Your welcome. Thankfully we have forums to help us out when we mess up, used this and other ones plenty of times myself for help on things I don't know much about, so nice to give back when I can.
Well anyway, you could try putting the CPU back in properly if you can straighten the pins without breaking any? Separate the cpu from the heatsink, thermal paste is all that attaches them.
- Clean off the thermal paste from the top of the cpu. Use a slightly damp microfibre cloth to wipe it away. Do the same for the remaining paste left on your heatsink. Lastly use a little iisopropyl alcohol to clean the now bare metal flat top of the CPU and again some more to finish cleaning the heatsink of any residue. Don't use any other cleaners, isopropyl alcohol is perfect as it evaporates away safely after use. When done no more touching those surfaces!
- If you can then get the cpu back into the motherboard socket? Lever raised when putting in, remember the corner arrow's on cpu and board to get the cpu in the correct way, then lever down to secure the cpu into the motherboard. Shouldn't take much force to lock it, so if it's struggling something's not lined up right.
- Now you need to reapply a thin layer of new thermal paste (arctic silver is good stuff), you need to use something like an old credit card to spread it so it's just a light thin layer completely covering the top metal surface of the cpu.
- Lastly reattach the heatsink onto the cpu and secure it to the bracket on the motherboard so the heatsink stays in it's place. Then put reconnect the fan power and control lead to the motherboard and plug everything back in to test.

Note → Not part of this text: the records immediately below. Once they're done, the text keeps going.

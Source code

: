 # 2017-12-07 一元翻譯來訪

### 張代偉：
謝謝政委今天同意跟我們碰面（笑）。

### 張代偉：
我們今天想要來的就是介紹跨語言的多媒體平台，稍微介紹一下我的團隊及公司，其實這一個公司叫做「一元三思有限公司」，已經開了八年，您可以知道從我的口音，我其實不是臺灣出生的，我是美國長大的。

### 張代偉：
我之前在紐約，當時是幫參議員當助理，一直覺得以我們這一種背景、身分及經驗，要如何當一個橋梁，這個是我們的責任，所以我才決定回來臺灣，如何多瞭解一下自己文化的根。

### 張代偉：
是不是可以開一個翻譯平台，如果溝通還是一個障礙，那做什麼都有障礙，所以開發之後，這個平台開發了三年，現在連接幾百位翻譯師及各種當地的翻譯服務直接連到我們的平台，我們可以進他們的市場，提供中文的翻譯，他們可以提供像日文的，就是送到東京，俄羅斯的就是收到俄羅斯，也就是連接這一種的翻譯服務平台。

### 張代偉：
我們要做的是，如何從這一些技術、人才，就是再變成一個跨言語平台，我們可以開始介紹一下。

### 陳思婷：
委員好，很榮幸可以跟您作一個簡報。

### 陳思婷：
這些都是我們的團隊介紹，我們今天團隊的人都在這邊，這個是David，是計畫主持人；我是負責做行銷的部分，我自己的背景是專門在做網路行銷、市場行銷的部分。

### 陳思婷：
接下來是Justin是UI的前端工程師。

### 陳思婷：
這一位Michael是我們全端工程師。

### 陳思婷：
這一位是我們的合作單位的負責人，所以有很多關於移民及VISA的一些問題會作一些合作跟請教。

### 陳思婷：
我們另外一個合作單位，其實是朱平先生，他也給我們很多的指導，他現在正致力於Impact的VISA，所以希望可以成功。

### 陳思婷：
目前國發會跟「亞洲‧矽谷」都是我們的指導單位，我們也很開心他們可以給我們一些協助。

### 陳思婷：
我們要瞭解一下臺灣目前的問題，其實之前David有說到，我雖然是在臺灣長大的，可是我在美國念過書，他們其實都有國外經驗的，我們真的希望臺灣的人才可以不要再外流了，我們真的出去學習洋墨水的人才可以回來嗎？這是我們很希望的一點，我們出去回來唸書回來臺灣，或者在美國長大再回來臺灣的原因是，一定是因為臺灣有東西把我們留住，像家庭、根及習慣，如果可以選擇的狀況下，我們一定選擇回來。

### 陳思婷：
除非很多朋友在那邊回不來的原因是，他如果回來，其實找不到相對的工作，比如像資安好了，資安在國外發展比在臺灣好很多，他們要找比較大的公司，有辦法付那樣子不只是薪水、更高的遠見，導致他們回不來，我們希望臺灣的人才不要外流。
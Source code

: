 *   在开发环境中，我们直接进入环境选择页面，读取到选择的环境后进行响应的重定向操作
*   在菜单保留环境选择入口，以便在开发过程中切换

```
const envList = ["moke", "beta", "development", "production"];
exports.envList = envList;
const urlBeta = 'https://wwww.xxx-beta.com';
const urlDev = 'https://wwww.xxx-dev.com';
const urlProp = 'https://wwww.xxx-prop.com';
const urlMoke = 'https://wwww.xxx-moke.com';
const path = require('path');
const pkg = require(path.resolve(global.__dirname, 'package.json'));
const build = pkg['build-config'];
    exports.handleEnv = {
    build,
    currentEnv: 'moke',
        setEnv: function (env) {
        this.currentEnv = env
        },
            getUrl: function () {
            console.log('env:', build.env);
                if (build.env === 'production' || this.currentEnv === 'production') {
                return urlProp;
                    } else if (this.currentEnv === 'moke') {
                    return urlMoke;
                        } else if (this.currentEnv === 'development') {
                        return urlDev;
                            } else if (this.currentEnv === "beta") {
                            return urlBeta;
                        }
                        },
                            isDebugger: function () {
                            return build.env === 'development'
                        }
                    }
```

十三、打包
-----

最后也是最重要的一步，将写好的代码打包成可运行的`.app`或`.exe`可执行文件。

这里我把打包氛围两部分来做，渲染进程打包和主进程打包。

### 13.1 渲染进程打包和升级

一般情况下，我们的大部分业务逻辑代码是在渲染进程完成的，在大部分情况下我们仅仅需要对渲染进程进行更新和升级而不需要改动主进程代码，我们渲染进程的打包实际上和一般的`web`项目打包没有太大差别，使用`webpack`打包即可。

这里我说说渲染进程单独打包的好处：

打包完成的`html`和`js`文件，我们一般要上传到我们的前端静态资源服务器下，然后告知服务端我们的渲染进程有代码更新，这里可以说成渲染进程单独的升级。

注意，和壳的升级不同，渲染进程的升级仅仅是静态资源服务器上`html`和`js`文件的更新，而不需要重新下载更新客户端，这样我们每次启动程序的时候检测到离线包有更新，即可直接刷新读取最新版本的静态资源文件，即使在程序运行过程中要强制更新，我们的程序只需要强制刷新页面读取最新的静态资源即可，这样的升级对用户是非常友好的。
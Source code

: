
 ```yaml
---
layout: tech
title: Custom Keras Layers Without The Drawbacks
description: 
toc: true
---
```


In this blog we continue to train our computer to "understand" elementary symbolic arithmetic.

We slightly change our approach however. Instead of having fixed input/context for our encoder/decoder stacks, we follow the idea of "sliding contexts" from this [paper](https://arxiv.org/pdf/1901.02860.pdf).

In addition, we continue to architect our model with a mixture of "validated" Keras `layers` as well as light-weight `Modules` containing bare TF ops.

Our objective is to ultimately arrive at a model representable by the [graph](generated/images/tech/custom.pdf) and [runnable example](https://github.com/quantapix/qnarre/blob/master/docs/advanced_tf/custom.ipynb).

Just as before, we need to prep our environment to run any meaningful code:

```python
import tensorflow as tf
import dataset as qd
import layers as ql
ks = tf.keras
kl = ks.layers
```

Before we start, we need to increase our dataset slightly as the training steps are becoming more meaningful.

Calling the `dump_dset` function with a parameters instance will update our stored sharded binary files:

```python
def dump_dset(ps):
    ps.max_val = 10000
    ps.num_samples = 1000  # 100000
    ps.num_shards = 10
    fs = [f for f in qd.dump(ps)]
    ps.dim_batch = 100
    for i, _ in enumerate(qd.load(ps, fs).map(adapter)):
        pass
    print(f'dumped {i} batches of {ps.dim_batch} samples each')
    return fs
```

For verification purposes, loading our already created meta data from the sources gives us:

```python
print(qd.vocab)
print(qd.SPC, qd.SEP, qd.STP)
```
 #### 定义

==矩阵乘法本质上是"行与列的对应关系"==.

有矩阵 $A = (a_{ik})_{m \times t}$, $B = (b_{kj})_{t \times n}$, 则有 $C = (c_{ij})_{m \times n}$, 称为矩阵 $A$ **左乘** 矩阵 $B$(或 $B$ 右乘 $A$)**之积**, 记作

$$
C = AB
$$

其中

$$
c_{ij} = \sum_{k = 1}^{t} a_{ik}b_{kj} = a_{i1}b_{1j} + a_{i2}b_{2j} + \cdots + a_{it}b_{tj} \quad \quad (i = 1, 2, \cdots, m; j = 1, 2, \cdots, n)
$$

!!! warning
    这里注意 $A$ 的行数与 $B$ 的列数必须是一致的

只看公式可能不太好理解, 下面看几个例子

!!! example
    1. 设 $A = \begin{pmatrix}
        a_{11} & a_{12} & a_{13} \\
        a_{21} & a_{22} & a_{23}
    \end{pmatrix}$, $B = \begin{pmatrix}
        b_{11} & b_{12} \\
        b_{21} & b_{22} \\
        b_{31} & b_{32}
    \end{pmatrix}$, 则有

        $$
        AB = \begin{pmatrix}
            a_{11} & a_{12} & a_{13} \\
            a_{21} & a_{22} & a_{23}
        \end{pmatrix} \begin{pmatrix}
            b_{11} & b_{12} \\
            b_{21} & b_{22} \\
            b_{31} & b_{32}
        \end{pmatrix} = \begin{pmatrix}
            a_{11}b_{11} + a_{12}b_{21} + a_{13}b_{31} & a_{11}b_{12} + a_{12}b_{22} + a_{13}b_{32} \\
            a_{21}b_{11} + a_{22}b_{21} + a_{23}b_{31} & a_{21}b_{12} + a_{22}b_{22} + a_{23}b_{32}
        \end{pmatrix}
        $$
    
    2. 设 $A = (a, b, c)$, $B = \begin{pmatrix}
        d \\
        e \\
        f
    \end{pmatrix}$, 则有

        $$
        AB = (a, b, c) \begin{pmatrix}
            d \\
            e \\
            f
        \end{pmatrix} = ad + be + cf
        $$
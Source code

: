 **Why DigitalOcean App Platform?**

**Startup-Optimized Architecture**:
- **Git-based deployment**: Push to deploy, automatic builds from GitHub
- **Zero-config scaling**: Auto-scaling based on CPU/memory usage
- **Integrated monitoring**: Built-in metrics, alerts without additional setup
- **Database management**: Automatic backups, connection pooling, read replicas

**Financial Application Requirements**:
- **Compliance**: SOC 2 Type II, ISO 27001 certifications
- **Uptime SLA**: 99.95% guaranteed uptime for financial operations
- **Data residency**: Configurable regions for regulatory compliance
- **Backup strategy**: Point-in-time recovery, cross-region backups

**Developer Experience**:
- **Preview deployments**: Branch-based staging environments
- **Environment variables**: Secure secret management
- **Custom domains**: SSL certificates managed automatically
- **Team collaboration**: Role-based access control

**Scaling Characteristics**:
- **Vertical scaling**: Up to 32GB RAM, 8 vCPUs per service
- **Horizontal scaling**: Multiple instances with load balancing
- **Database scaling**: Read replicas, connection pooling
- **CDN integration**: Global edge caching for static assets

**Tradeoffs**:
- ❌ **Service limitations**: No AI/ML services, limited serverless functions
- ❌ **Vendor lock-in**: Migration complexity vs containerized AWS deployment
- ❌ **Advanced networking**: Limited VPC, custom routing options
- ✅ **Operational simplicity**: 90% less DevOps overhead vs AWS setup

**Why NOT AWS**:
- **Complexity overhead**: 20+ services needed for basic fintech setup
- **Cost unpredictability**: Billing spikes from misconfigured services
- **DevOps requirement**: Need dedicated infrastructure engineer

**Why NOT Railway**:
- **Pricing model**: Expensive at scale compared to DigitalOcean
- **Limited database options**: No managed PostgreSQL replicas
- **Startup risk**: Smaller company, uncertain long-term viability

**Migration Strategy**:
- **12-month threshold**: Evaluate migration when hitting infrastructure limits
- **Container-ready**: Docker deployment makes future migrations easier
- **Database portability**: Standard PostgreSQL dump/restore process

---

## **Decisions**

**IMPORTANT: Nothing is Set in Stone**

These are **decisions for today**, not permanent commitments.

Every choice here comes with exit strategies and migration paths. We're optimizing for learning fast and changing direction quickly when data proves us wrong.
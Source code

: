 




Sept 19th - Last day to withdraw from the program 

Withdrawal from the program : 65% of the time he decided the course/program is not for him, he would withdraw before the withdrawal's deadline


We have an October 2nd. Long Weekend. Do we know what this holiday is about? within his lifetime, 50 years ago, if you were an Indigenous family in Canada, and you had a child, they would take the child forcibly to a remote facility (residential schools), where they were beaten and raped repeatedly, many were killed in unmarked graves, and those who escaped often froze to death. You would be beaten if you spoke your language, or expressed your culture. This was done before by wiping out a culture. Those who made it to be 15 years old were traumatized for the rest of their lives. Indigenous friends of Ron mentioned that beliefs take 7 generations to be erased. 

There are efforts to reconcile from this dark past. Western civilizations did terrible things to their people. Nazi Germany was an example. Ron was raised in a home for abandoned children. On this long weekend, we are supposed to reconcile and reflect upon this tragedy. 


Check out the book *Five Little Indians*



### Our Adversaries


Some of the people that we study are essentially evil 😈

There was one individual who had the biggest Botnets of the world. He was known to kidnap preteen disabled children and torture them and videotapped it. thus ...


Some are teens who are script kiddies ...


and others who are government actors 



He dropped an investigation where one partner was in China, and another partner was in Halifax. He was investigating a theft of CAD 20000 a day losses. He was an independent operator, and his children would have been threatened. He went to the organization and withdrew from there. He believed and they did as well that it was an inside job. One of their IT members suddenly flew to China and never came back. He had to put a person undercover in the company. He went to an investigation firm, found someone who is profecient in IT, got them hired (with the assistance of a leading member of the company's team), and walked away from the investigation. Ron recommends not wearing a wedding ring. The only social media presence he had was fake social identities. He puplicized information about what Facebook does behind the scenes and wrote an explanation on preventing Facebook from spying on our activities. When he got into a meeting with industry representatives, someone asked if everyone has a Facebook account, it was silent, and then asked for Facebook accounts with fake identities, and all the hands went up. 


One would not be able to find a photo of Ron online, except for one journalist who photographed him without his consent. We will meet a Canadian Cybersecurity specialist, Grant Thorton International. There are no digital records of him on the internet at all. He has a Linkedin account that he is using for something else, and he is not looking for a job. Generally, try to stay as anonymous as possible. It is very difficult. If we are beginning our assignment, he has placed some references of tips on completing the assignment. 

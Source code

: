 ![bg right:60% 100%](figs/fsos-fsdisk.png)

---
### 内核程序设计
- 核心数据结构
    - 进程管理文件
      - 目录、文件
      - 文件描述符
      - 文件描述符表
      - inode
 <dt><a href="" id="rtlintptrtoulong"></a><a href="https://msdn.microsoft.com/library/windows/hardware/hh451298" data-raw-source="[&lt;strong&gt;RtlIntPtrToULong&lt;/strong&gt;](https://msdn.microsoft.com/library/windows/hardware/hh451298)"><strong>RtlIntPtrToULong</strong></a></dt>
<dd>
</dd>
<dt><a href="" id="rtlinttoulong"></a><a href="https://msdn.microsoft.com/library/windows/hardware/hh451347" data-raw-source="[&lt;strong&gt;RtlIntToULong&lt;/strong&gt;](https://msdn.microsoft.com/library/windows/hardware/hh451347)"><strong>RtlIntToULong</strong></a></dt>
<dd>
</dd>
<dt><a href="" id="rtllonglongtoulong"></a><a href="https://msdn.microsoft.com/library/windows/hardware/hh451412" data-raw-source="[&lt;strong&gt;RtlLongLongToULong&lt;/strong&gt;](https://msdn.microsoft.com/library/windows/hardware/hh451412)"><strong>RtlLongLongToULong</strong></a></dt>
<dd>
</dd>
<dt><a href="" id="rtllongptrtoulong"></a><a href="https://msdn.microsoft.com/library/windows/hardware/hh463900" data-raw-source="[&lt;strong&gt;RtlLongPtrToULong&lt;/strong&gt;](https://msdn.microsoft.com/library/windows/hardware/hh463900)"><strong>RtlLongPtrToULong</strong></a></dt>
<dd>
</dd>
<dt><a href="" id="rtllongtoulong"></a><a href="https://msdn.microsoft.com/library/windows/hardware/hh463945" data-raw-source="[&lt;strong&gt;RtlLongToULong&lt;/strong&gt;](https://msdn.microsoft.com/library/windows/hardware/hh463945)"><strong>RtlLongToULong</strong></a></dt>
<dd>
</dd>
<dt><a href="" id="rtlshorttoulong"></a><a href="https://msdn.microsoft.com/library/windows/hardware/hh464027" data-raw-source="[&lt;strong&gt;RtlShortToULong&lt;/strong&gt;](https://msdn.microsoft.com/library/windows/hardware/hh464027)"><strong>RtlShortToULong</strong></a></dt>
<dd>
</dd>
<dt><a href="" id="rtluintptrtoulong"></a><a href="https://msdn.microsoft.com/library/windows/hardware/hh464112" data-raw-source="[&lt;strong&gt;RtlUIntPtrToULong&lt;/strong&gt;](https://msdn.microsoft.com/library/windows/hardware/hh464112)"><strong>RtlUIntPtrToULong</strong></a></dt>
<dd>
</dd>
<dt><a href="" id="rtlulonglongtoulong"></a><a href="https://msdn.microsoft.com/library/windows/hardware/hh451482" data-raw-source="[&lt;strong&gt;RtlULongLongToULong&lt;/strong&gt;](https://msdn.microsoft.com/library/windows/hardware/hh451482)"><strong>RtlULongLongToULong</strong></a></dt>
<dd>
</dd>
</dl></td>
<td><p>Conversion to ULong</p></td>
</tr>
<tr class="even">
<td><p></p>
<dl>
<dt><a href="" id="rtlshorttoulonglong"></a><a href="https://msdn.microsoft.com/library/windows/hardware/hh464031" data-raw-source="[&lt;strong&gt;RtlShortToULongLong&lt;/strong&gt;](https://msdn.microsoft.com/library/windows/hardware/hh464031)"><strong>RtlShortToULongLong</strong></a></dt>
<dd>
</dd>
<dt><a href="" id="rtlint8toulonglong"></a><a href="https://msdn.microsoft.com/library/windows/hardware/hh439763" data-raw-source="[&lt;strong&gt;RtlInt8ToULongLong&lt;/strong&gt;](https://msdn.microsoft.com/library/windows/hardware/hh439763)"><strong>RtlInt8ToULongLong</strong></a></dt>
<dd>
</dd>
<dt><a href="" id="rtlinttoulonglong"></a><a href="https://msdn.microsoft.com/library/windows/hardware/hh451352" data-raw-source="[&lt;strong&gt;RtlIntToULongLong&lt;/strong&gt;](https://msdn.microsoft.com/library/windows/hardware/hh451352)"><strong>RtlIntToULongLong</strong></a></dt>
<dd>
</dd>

Now if it's dead, you're probably better off getting a newer pc than wasting money on another CPU and more memory. That's quite an old board now and won't support the latest CPU's. Yours has old DDR2 memory slots as well, DDR3 is common place, with DDR4 being the most recent.
If you've no budget for a new one, you could go on ebay for a cheap replacement cpu and hope the cpu is the only thing that's been damaged. Ramming the CPU in badly and trying to boot the pc may possibly of killed the motherboard too.
Helpful videos:
Fitting the CPU -
Spreading new thermal paste -
People seem to be preferring the pea in the middle method, I personally like to spread it but I'm quite meticulous when it comes to getting an even smooth coating where as the spreads I see on youtube are a right slapdash job.